**WHAT NEEDS TO BE DONE**
Write every record out again exactly, and keep images out of it.

**TASK DATA**
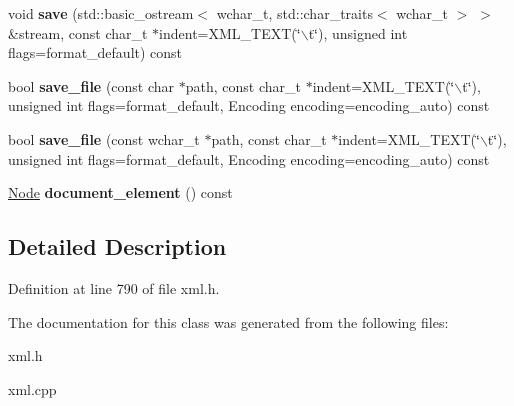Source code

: \begin{DoxyCompactItemize}
\item 
\hypertarget{classphys_1_1xml_1_1Document_a8bdba6317f7ba369c3c83f2e3f77829a}{
void {\bfseries save} (std::basic\_\-ostream$<$ wchar\_\-t, std::char\_\-traits$<$ wchar\_\-t $>$ $>$ \&stream, const char\_\-t $\ast$indent=XML\_\-TEXT(\char`\"{}$\backslash$t\char`\"{}), unsigned int flags=format\_\-default) const }
\label{dd/d44/classphys_1_1xml_1_1Document_a8bdba6317f7ba369c3c83f2e3f77829a}

\item 
\hypertarget{classphys_1_1xml_1_1Document_ac6eebad9e56a83536fac58d35b49b2e1}{
bool {\bfseries save\_\-file} (const char $\ast$path, const char\_\-t $\ast$indent=XML\_\-TEXT(\char`\"{}$\backslash$t\char`\"{}), unsigned int flags=format\_\-default, Encoding encoding=encoding\_\-auto) const }
\label{dd/d44/classphys_1_1xml_1_1Document_ac6eebad9e56a83536fac58d35b49b2e1}

\item 
\hypertarget{classphys_1_1xml_1_1Document_a67a9fc41324ad4a06f53501eb5b74528}{
bool {\bfseries save\_\-file} (const wchar\_\-t $\ast$path, const char\_\-t $\ast$indent=XML\_\-TEXT(\char`\"{}$\backslash$t\char`\"{}), unsigned int flags=format\_\-default, Encoding encoding=encoding\_\-auto) const }
\label{dd/d44/classphys_1_1xml_1_1Document_a67a9fc41324ad4a06f53501eb5b74528}

\item 
\hypertarget{classphys_1_1xml_1_1Document_a481cbf277cfe6d6daf1b66f8d862b88e}{
\hyperlink{classphys_1_1xml_1_1Node}{Node} {\bfseries document\_\-element} () const }
\label{dd/d44/classphys_1_1xml_1_1Document_a481cbf277cfe6d6daf1b66f8d862b88e}

\end{DoxyCompactItemize}


\subsection{Detailed Description}


Definition at line 790 of file xml.h.



The documentation for this class was generated from the following files:\begin{DoxyCompactItemize}
\item 
xml.h\item 
xml.cpp\end{DoxyCompactItemize}
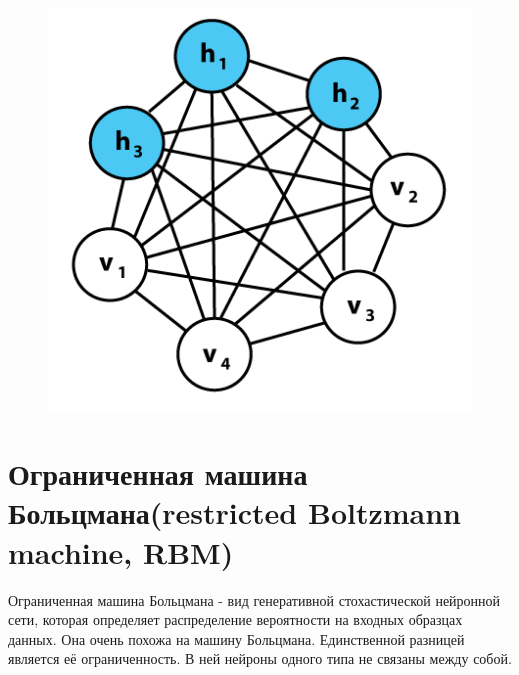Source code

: \documentclass[paper=a4, fontsize=11pt]{scrartcl} %
\numberwithin{equation}{section} %
\numberwithin{figure}{section} %
\numberwithin{table}{section} %
\begin{document}
	\begin{figure}[h!]
		\centering
		\includegraphics[scale=0.45]{Boltzmannexamplev1}
	\end{figure}
	
	
	\section{Ограниченная машина Больцмана(restricted Boltzmann machine, RBM)}
	Ограниченная машина Больцмана - вид генеративной стохастической нейронной сети, которая определяет распределение вероятности на входных образцах данных.
	Она очень похожа на машину Больцмана. Единственной разницей является её ограниченность. В ней нейроны одного типа не связаны между собой.
	
\end{document}
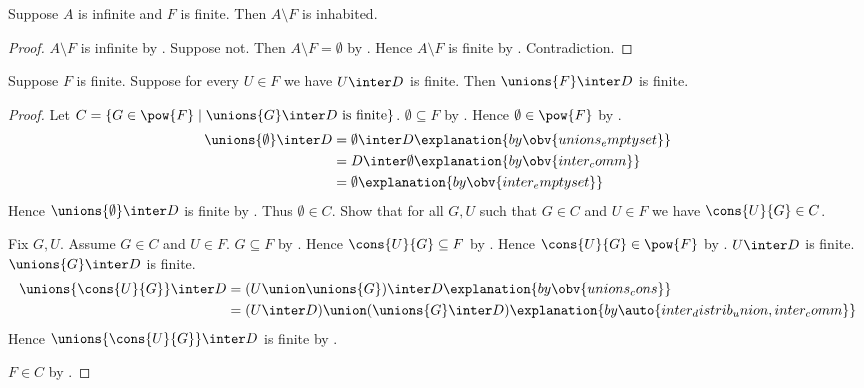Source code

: \begin{corollary}\label{infinite_minus_finite_inhabited}
    Suppose $A$ is infinite and $F$ is finite.
    Then $A\setminus F$ is inhabited.
\end{corollary}
\begin{proof}
    $A\setminus F$ is infinite by .
    Suppose not.
    Then $A\setminus F=\emptyset$ by .
    Hence $A\setminus F$ is finite by .
    Contradiction.
\end{proof}

\begin{theorem}\label{finite_union_has_finite_trace}
    Suppose $F$ is finite.
    Suppose for every $U\in F$ we have $U\inter D$ is finite.
    Then $\unions{F}\inter D$ is finite.
\end{theorem}
\begin{proof}
    Let $C=\{G\in\pow{F}\mid
        \text{$\unions{G}\inter D$ is finite}\}$.
    $\emptyset\subseteq F$ by .
    Hence $\emptyset\in\pow{F}$ by .
    \begin{align*}
        \unions{\emptyset}\inter D
            &= \emptyset\inter D
                \explanation{by \obv{unions_emptyset}}
            \\
            &= D\inter\emptyset
                \explanation{by \obv{inter_comm}}
            \\
            &= \emptyset
                \explanation{by \obv{inter_emptyset}}
    \end{align*}
    Hence $\unions{\emptyset}\inter D$ is finite
        by .
    Thus $\emptyset\in C$.
    Show that for all $G,U$ such that $G\in C$ and $U\in F$ we have
        $\cons{U}{G}\in C$.
    \begin{subproof}
        Fix $G,U$.
        Assume $G\in C$ and $U\in F$.
        $G\subseteq F$ by .
        Hence $\cons{U}{G}\subseteq F$ by .
        Hence $\cons{U}{G}\in\pow{F}$ by .
        $U\inter D$ is finite.
        $\unions{G}\inter D$ is finite.
        \begin{align*}
            \unions{\cons{U}{G}}\inter D
                &= (U\union\unions{G})\inter D
                    \explanation{by \obv{unions_cons}}
                \\
                &= (U\inter D)\union(\unions{G}\inter D)
                    \explanation{by \auto{inter_distrib_union,inter_comm}}
        \end{align*}
        Hence $\unions{\cons{U}{G}}\inter D$ is finite
            by .
    \end{subproof}
    $F\in C$ by .
\end{proof}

**TASK RESULT**
Source code

: \begin{DoxyCompactItemize}
\item 
\hypertarget{classphys_1_1xml_1_1Document_a8bdba6317f7ba369c3c83f2e3f77829a}{
void {\bfseries save} (std::basic\_\-ostream$<$ wchar\_\-t, std::char\_\-traits$<$ wchar\_\-t $>$ $>$ \&stream, const char\_\-t $\ast$indent=XML\_\-TEXT(\char`\"{}$\backslash$t\char`\"{}), unsigned int flags=format\_\-default) const }
\label{dd/d44/classphys_1_1xml_1_1Document_a8bdba6317f7ba369c3c83f2e3f77829a}

\item 
\hypertarget{classphys_1_1xml_1_1Document_ac6eebad9e56a83536fac58d35b49b2e1}{
bool {\bfseries save\_\-file} (const char $\ast$path, const char\_\-t $\ast$indent=XML\_\-TEXT(\char`\"{}$\backslash$t\char`\"{}), unsigned int flags=format\_\-default, Encoding encoding=encoding\_\-auto) const }
\label{dd/d44/classphys_1_1xml_1_1Document_ac6eebad9e56a83536fac58d35b49b2e1}

\item 
\hypertarget{classphys_1_1xml_1_1Document_a67a9fc41324ad4a06f53501eb5b74528}{
bool {\bfseries save\_\-file} (const wchar\_\-t $\ast$path, const char\_\-t $\ast$indent=XML\_\-TEXT(\char`\"{}$\backslash$t\char`\"{}), unsigned int flags=format\_\-default, Encoding encoding=encoding\_\-auto) const }
\label{dd/d44/classphys_1_1xml_1_1Document_a67a9fc41324ad4a06f53501eb5b74528}

\item 
\hypertarget{classphys_1_1xml_1_1Document_a481cbf277cfe6d6daf1b66f8d862b88e}{
\hyperlink{classphys_1_1xml_1_1Node}{Node} {\bfseries document\_\-element} () const }
\label{dd/d44/classphys_1_1xml_1_1Document_a481cbf277cfe6d6daf1b66f8d862b88e}

\end{DoxyCompactItemize}


\subsection{Detailed Description}


Definition at line 790 of file xml.h.



The documentation for this class was generated from the following files:\begin{DoxyCompactItemize}
\item 
xml.h\item 
xml.cpp\end{DoxyCompactItemize}
Source code

: \documentclass[paper=a4, fontsize=11pt]{scrartcl} %
\numberwithin{equation}{section} %
\numberwithin{figure}{section} %
\numberwithin{table}{section} %
\begin{document}
	\begin{figure}[h!]
		\centering
		\includegraphics[scale=0.45]{Boltzmannexamplev1}
	\end{figure}
	
	
	\section{Ограниченная машина Больцмана(restricted Boltzmann machine, RBM)}
	Ограниченная машина Больцмана - вид генеративной стохастической нейронной сети, которая определяет распределение вероятности на входных образцах данных.
	Она очень похожа на машину Больцмана. Единственной разницей является её ограниченность. В ней нейроны одного типа не связаны между собой.
	
\end{document}
Source code

: \begin{corollary}\label{infinite_minus_finite_inhabited}
    Suppose $A$ is infinite and $F$ is finite.
    Then $A\setminus F$ is inhabited.
\end{corollary}
\begin{proof}
    $A\setminus F$ is infinite by .
    Suppose not.
    Then $A\setminus F=\emptyset$ by .
    Hence $A\setminus F$ is finite by .
    Contradiction.
\end{proof}

\begin{theorem}\label{finite_union_has_finite_trace}
    Suppose $F$ is finite.
    Suppose for every $U\in F$ we have $U\inter D$ is finite.
    Then $\unions{F}\inter D$ is finite.
\end{theorem}
\begin{proof}
    Let $C=\{G\in\pow{F}\mid
        \text{$\unions{G}\inter D$ is finite}\}$.
    $\emptyset\subseteq F$ by .
    Hence $\emptyset\in\pow{F}$ by .
    \begin{align*}
        \unions{\emptyset}\inter D
            &= \emptyset\inter D
                \explanation{by \obv{unions_emptyset}}
            \\
            &= D\inter\emptyset
                \explanation{by \obv{inter_comm}}
            \\
            &= \emptyset
                \explanation{by \obv{inter_emptyset}}
    \end{align*}
    Hence $\unions{\emptyset}\inter D$ is finite
        by .
    Thus $\emptyset\in C$.
    Show that for all $G,U$ such that $G\in C$ and $U\in F$ we have
        $\cons{U}{G}\in C$.
    \begin{subproof}
        Fix $G,U$.
        Assume $G\in C$ and $U\in F$.
        $G\subseteq F$ by .
        Hence $\cons{U}{G}\subseteq F$ by .
        Hence $\cons{U}{G}\in\pow{F}$ by .
        $U\inter D$ is finite.
        $\unions{G}\inter D$ is finite.
        \begin{align*}
            \unions{\cons{U}{G}}\inter D
                &= (U\union\unions{G})\inter D
                    \explanation{by \obv{unions_cons}}
                \\
                &= (U\inter D)\union(\unions{G}\inter D)
                    \explanation{by \auto{inter_distrib_union,inter_comm}}
        \end{align*}
        Hence $\unions{\cons{U}{G}}\inter D$ is finite
            by .
    \end{subproof}
    $F\in C$ by .
\end{proof}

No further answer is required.